All in all it was an incredibly perfect day. Bucky can’t remember the last time he felt so happy. When he looks at Steve, laughing at one of Sam’s jokes, he’s not sure if he remembers the last time Steve looked this happy too.

Everyone slowly takes their leave when the moon starts to move lower behind the skyscrapers. Thor pats Steve and Bucky both on the back and waggles his eyebrows, booming his congratulations on their marriage and that he “hopes their consummation will be fruitful”. Steve blushes so hard it creeps down to his neck, but he manages to say his thank yous and goodbyes without a hitch anyway.

Afterwards, when everyone is gone, well. It’s not like they could ignore a perfectly good suggestion from a goodhearted friend.

\--

Much later, they are lying in bed, their bedroom illuminated by a dimmed bedside lamp.

“Did it feel different?” Steve asks, quiet. Bucky is draped across Steve’s chest and he had already started to feel himself doze off, too blissed out and relaxed and  _ happy _ to think about anything else.

“Mm, did what feel different?

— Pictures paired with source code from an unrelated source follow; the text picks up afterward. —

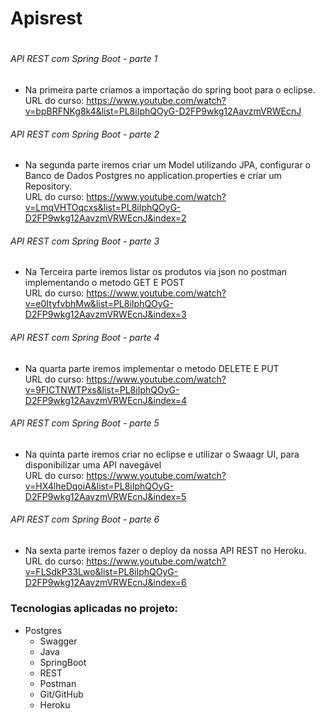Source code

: # Apisrest <h1>
###### API REST com Spring Boot - parte 1
  * Na primeira parte criamos a importação do spring boot para o eclipse. <br>
     URL do curso: <link>https://www.youtube.com/watch?v=bpBRFNKg8k4&list=PL8iIphQOyG-D2FP9wkg12AavzmVRWEcnJ</link>

###### API REST com Spring Boot - parte 2
  * Na segunda parte iremos criar um Model utilizando JPA, configurar o Banco de Dados Postgres no application.properties e criar um Repository. <br>
    URL do curso: https://www.youtube.com/watch?v=LmqVHTOqcxs&list=PL8iIphQOyG-D2FP9wkg12AavzmVRWEcnJ&index=2

###### API REST com Spring Boot - parte 3
  * Na Terceira parte iremos listar os produtos via json no postman implementando o metodo GET E POST<br>
    URL do curso: https://www.youtube.com/watch?v=e0ItyfvbhMw&list=PL8iIphQOyG-D2FP9wkg12AavzmVRWEcnJ&index=3

###### API REST com Spring Boot - parte 4
  * Na quarta parte iremos implementar o metodo DELETE E PUT<br>
    URL do curso: https://www.youtube.com/watch?v=9FICTNWTPxs&list=PL8iIphQOyG-D2FP9wkg12AavzmVRWEcnJ&index=4
    
###### API REST com Spring Boot - parte 5
  * Na quinta parte iremos criar no eclipse e utilizar o Swaagr UI, para disponibilizar uma API navegável<br>
    URL do curso: https://www.youtube.com/watch?v=HX4lheDqoiA&list=PL8iIphQOyG-D2FP9wkg12AavzmVRWEcnJ&index=5
    
###### API REST com Spring Boot - parte 6
 * Na sexta parte iremos fazer o deploy da nossa API REST no Heroku.<br>
   URL do curso: https://www.youtube.com/watch?v=FLSdkP33Lwo&list=PL8iIphQOyG-D2FP9wkg12AavzmVRWEcnJ&index=6


#####
### Tecnologias aplicadas no projeto:
* Postgres
    * Swagger
    * Java
    * SpringBoot
    * REST
    * Postman
    * Git/GitHub
    * Heroku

The sex?” Bucky eventually says back, looking up at Steve. “The… consummation?” He tries to emulate Thor’s eyebrow wiggle and Steve, to his credit, doesn’t roll his eyes.

“Yeah,” He says instead. Bucky can see he’s dead serious now. “‘Cause, you know.” He holds up his left hand and wiggles his fingers. The ring catches in the light and Bucky grins.

“You’re so fuckin’ cheesy, Rogers,” He says with a laugh and that earns him a hard shove off his man’s— his  _ husband’s _ — body, and suddenly Steve is trying to suffocate him with pillows.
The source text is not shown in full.